A fighter pilot at heart, USAF Gen. Otto P. Weyland instinctively punched his own ticket in exactly the right way to make him a top Air Force commander in two wars. He was as ardent in support of strategic airpower as any of his contemporaries. Yet Weyland also achieved spectacular success through his determination to support Army ground operations.
In his own words, he talked the Army’s language.
Gen. George S. Patton commended Weyland as “the best damn general in the Air Corps” of World War II. He then received similar accolades from most Army flag officers in the Korean War. The term “most” does not mean “all,” however, as he was the target of bitter criticism by a few Army officers who preferred “Marine-style” close air support.
Then-Lt. Gen. George Patton (l) and Weyland in Nancy, France, in 1944.
Weyland’s achievements were all the more remarkable because the wars he fought were so very different in their nature.

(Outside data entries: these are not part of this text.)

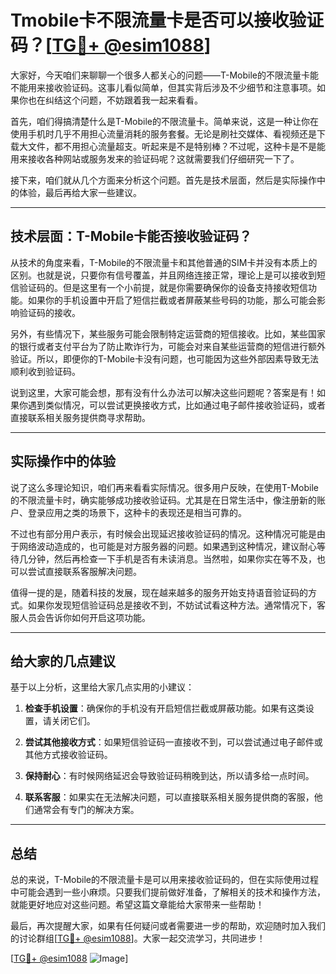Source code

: # Tmobile卡不限流量卡是否可以接收验证码？[[TG💪+ @esim1088](https://t.me/s/esim1088)]

大家好，今天咱们来聊聊一个很多人都关心的问题——T-Mobile的不限流量卡能不能用来接收验证码。这事儿看似简单，但其实背后涉及不少细节和注意事项。如果你也在纠结这个问题，不妨跟着我一起来看看。

首先，咱们得搞清楚什么是T-Mobile的不限流量卡。简单来说，这是一种让你在使用手机时几乎不用担心流量消耗的服务套餐。无论是刷社交媒体、看视频还是下载大文件，都不用担心流量超支。听起来是不是特别棒？不过呢，这种卡是不是能用来接收各种网站或服务发来的验证码呢？这就需要我们仔细研究一下了。

接下来，咱们就从几个方面来分析这个问题。首先是技术层面，然后是实际操作中的体验，最后再给大家一些建议。

---

## 技术层面：T-Mobile卡能否接收验证码？

从技术的角度来看，T-Mobile的不限流量卡和其他普通的SIM卡并没有本质上的区别。也就是说，只要你有信号覆盖，并且网络连接正常，理论上是可以接收到短信验证码的。但是这里有一个小前提，就是你需要确保你的设备支持接收短信功能。如果你的手机设置中开启了短信拦截或者屏蔽某些号码的功能，那么可能会影响验证码的接收。

另外，有些情况下，某些服务可能会限制特定运营商的短信接收。比如，某些国家的银行或者支付平台为了防止欺诈行为，可能会对来自某些运营商的短信进行额外验证。所以，即便你的T-Mobile卡没有问题，也可能因为这些外部因素导致无法顺利收到验证码。

说到这里，大家可能会想，那有没有什么办法可以解决这些问题呢？答案是有！如果你遇到类似情况，可以尝试更换接收方式，比如通过电子邮件接收验证码，或者直接联系相关服务提供商寻求帮助。

---

## 实际操作中的体验

说了这么多理论知识，咱们再来看看实际情况。很多用户反映，在使用T-Mobile的不限流量卡时，确实能够成功接收验证码。尤其是在日常生活中，像注册新的账户、登录应用之类的场景下，这种卡的表现还是相当可靠的。

不过也有部分用户表示，有时候会出现延迟接收验证码的情况。这种情况可能是由于网络波动造成的，也可能是对方服务器的问题。如果遇到这种情况，建议耐心等待几分钟，然后再检查一下手机是否有未读消息。当然啦，如果你实在等不及，也可以尝试直接联系客服解决问题。

值得一提的是，随着科技的发展，现在越来越多的服务开始支持语音验证码的方式。如果你发现短信验证码总是接收不到，不妨试试看这种方法。通常情况下，客服人员会告诉你如何开启这项功能。

---

## 给大家的几点建议

基于以上分析，这里给大家几点实用的小建议：

1. **检查手机设置**：确保你的手机没有开启短信拦截或屏蔽功能。如果有这类设置，请关闭它们。
   
2. **尝试其他接收方式**：如果短信验证码一直接收不到，可以尝试通过电子邮件或其他方式接收验证码。

3. **保持耐心**：有时候网络延迟会导致验证码稍晚到达，所以请多给一点时间。

4. **联系客服**：如果实在无法解决问题，可以直接联系相关服务提供商的客服，他们通常会有专门的解决方案。

---

## 总结

总的来说，T-Mobile的不限流量卡是可以用来接收验证码的，但在实际使用过程中可能会遇到一些小麻烦。只要我们提前做好准备，了解相关的技术和操作方法，就能更好地应对这些问题。希望这篇文章能给大家带来一些帮助！

最后，再次提醒大家，如果有任何疑问或者需要进一步的帮助，欢迎随时加入我们的讨论群组[[TG💪+ @esim1088](https://t.me/s/esim1088)]。大家一起交流学习，共同进步！

[[TG💪+ @esim1088](https://t.me/s/esim1088) ![Image](https://i.postimg.cc/4NQfJmqS/Snipaste-2025-05-13-00-14-12.png)]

He commanded successively larger organizations during World War II, applying first-class resources over huge areas, in concert with well-equipped, well-trained Army outfits. The results were unprecedented. Weyland’s command, for the first time in history, provided an “aerial flank”—protecting the swift advance of Patton’s armor in its advance through France.
His experience in the Korean War was notably different, for both the Army and Air Force were totally unprepared for the June 25, 1950 invasion of South Korea by communist North Korea. They had to fight with what they had: outdated and insufficient World War II equipment.
Fortunately, Weyland’s wealth of experience and his credibility with both Army and Air Force leaders enabled the pragmatic airman to adapt quickly in fighting the three distinctly different phases of the Korean War.
In the beginning, overwhelming numbers of well-equipped North Korean troops overran the inadequately armed South Korean Army, seeking to swiftly conquer the entire peninsula. USAF’s woefully inadequate numbers of obsolescent World War II aircraft helped keep ill-equipped and undermanned land forces from being pushed into the sea.
Then came the daring Inchon landing of Sept. 15, 1950, a move that turned the tide of the war. Weyland still lacked adequate resources but employed his forces so well they destroyed the North Korean Army even before Eighth Army began its breakout from the Pusan Perimeter.
Finally, communist Chinese troops poured across the Yalu River and joined the fighting on the side of North Korea, pushing the war into a stalemate. As both sides sought to find palatable armistice terms, Weyland effectively applied his still-marginal resources, implementing a series of successful air interdiction campaigns. For all this, he drew criticism from some.
Weyland’s success in the joint operations derived from his intimate knowledge of land warfare. Because of his effective support of strategic operations—he was a primary “pick and shovel” wielder in the creation of Strategic Air Command—Weyland had the confidence of his superiors when he advocated additional resources for tactical operations.
Weyland was born in Riverside, Calif., in 1902. He went through the classic career sequence of the era. Graduating with a degree in mechanical engineering in 1923, he accepted a reserve commission in the US Army Air Service. He toyed with the idea of working as an engineer for Western Electric but found that he preferred service life and sought a regular commission after entering flying school. He trained first at Brooks Field, Tex., and then at nearby Kelly Field.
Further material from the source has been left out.